Your opening line is abysmal, though, sorry to say that.

'Twilight Sparkle was in the royal library.'

That's right up there with 'One day' and 'Once upon a time' for the most dull openers to a story ever. It's about as gripping as a greased noodle, and provokes a kind of 'yes... and?' reaction. This ties in with your apparent inability to describe things, because if you had bothered, this might be more interesting to a prospective reader.

Sorry, bored now :ajsleepy:.

~Lord Sunder, Freelance Lurking Madman

This hurt to read. There was nothing to describe...well ... anything...

Even the description of the story made little sense.
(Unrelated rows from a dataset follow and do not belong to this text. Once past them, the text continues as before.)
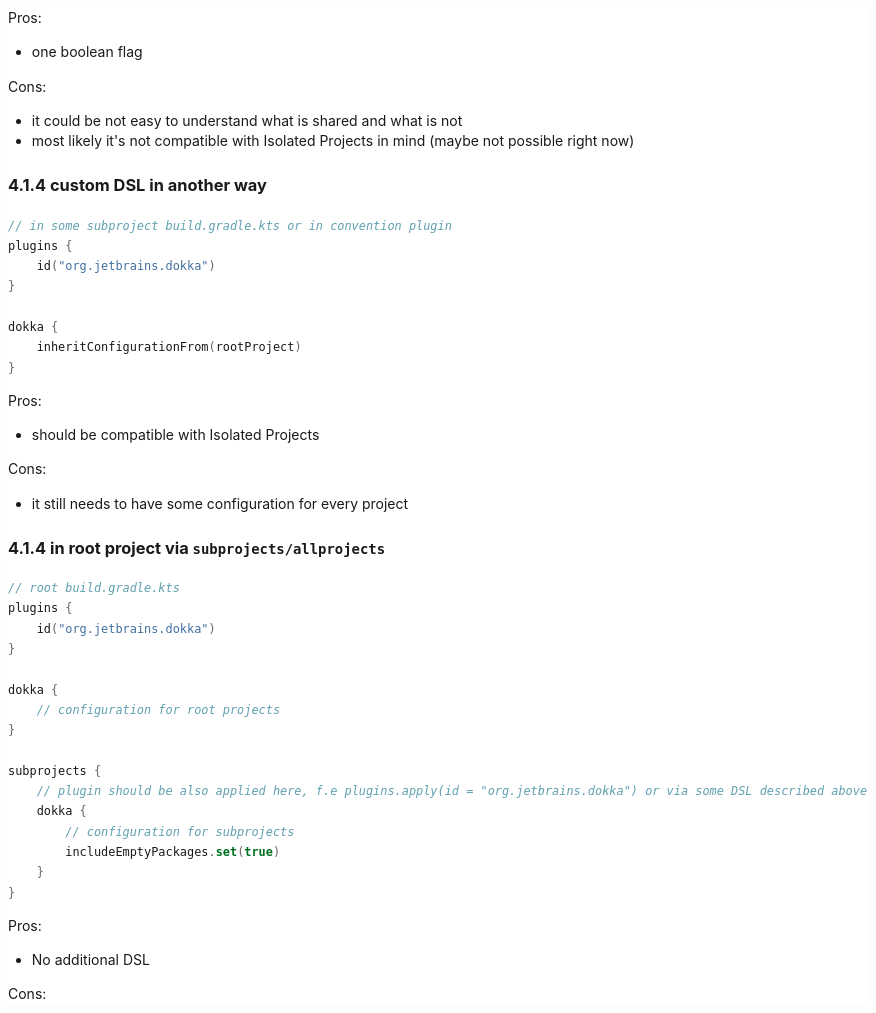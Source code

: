 Pros:

* one boolean flag

Cons:

* it could be not easy to understand what is shared and what is not
* most likely it's not compatible with Isolated Projects in mind (maybe not possible right now)

### 4.1.4 custom DSL in another way

```kotlin
// in some subproject build.gradle.kts or in convention plugin
plugins {
    id("org.jetbrains.dokka")
}

dokka {
    inheritConfigurationFrom(rootProject)
}
```

Pros:

* should be compatible with Isolated Projects

Cons:

* it still needs to have some configuration for every project

### 4.1.4 in root project via `subprojects/allprojects`

```kotlin
// root build.gradle.kts
plugins {
    id("org.jetbrains.dokka")
}

dokka {
    // configuration for root projects
}

subprojects {
    // plugin should be also applied here, f.e plugins.apply(id = "org.jetbrains.dokka") or via some DSL described above
    dokka {
        // configuration for subprojects
        includeEmptyPackages.set(true)
    }
}
```

Pros:

* No additional DSL

Cons:
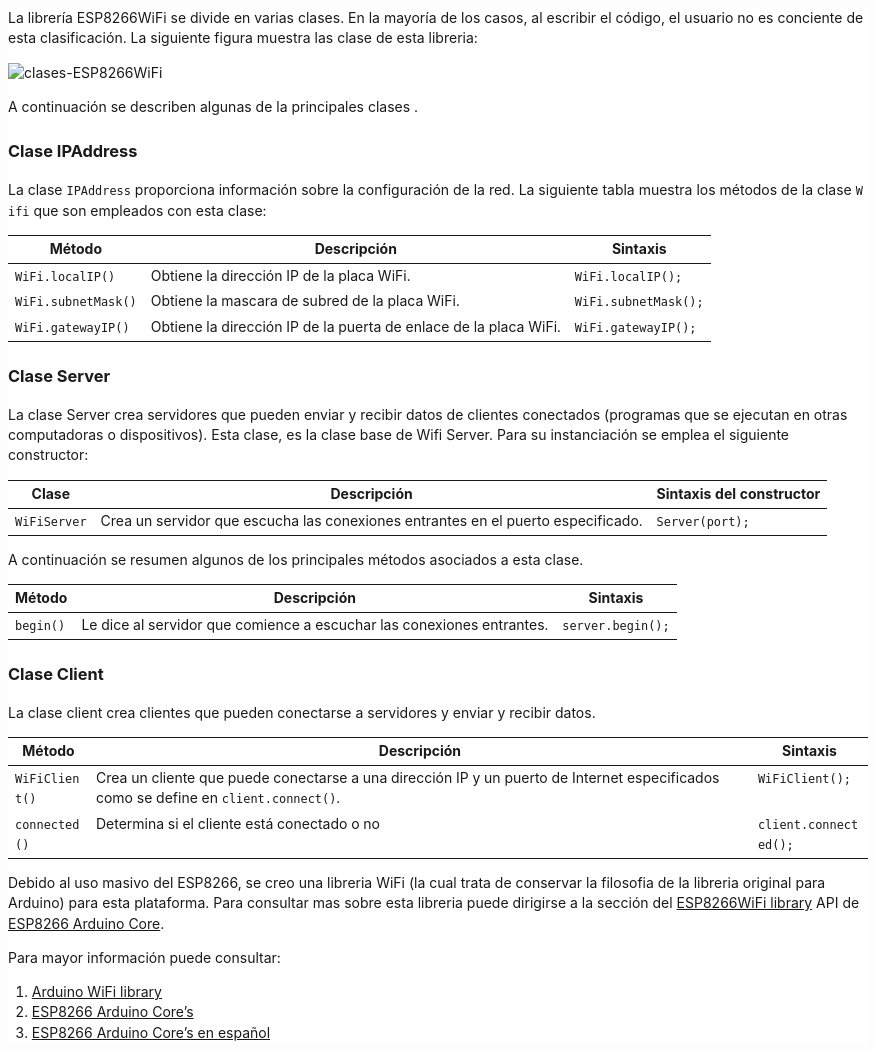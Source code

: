 La librería ESP8266WiFi se divide en varias clases. En la mayoría de los casos, al escribir el código, el usuario no es conciente de esta clasificación. La siguiente figura muestra las clase de esta libreria:

![clases-ESP8266WiFi](https://esp8266-arduino-spanish.readthedocs.io/es/latest/_images/doxygen-class-index.png)

A continuación se describen algunas de la principales clases .

### Clase IPAddress 

La clase ```IPAddress``` proporciona información sobre la configuración de la red. La siguiente tabla muestra los métodos de la clase ```Wifi``` que son empleados con esta clase:

|Método|Descripción|Sintaxis|
|---|---|---|
|```WiFi.localIP()```|Obtiene la dirección IP de la placa WiFi.|```WiFi.localIP();```|
|```WiFi.subnetMask()```|Obtiene la mascara de subred de la placa WiFi.|```WiFi.subnetMask();```|
|```WiFi.gatewayIP()```|Obtiene la dirección IP de la puerta de enlace de la placa WiFi.|```WiFi.gatewayIP();```|

### Clase Server

La clase Server crea servidores que pueden enviar y recibir datos de clientes conectados (programas que se ejecutan en otras computadoras o dispositivos). Esta clase, es la clase base de Wifi Server. Para su instanciación se emplea el siguiente constructor:

|Clase|Descripción|Sintaxis del constructor|
|---|---|---|
|```WiFiServer```|Crea un servidor que escucha las conexiones entrantes en el puerto especificado.|```Server(port);```|

A continuación se resumen algunos de los principales métodos asociados a esta clase.

|Método|Descripción|Sintaxis|
|---|---|---|
|```begin()```|Le dice al servidor que comience a escuchar las conexiones entrantes.|```server.begin();```|

### Clase Client

La clase client crea clientes que pueden conectarse a servidores y enviar y recibir datos.

|Método|Descripción|Sintaxis|
|---|---|---|
|```WiFiClient()```|Crea un cliente que puede conectarse a una dirección IP y un puerto de Internet especificados como se define en ```client.connect()```.|```WiFiClient();```|
|```connected()```|Determina si el cliente está conectado o no |```client.connected();```|

Debido al uso masivo del ESP8266, se creo una libreria WiFi (la cual trata de conservar la filosofia de la libreria original para Arduino) para esta plataforma. Para consultar mas sobre esta libreria puede dirigirse a la sección del [ESP8266WiFi library](https://arduino-esp8266.readthedocs.io/en/latest/esp8266wifi/readme.html) API de [ESP8266 Arduino Core](https://arduino-esp8266.readthedocs.io/en/latest/index.html).

Para mayor información puede consultar:
1. [Arduino WiFi library](https://www.arduino.cc/en/Reference/WiFi)
2. [ESP8266 Arduino Core’s](https://arduino-esp8266.readthedocs.io/en/latest/index.html)
3. [ESP8266 Arduino Core’s en español](https://esp8266-arduino-spanish.readthedocs.io/es/latest/#)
2472601 Thank you. Thank you, this is CONSTRUCTIVE criticism unlike La Barata. I will definitely fix it next chapter/fanfic. :heart:

2472513

dude posting tat isnt funy u douche

anyway, i thot it could just use alil work an then it would be rlly good! :rainbowwild::rainbowwild::rainbowwild:

keep goin!

2472640
If you want any help, message me and I'm sure we can work something out :pinkiesmile:

Edit: Oh, here's a resource on sentence structure, which I believe you are in need of, although I would encourage you to look up your own writing aids. They're a google search away, seriously. Impishidea is good, too.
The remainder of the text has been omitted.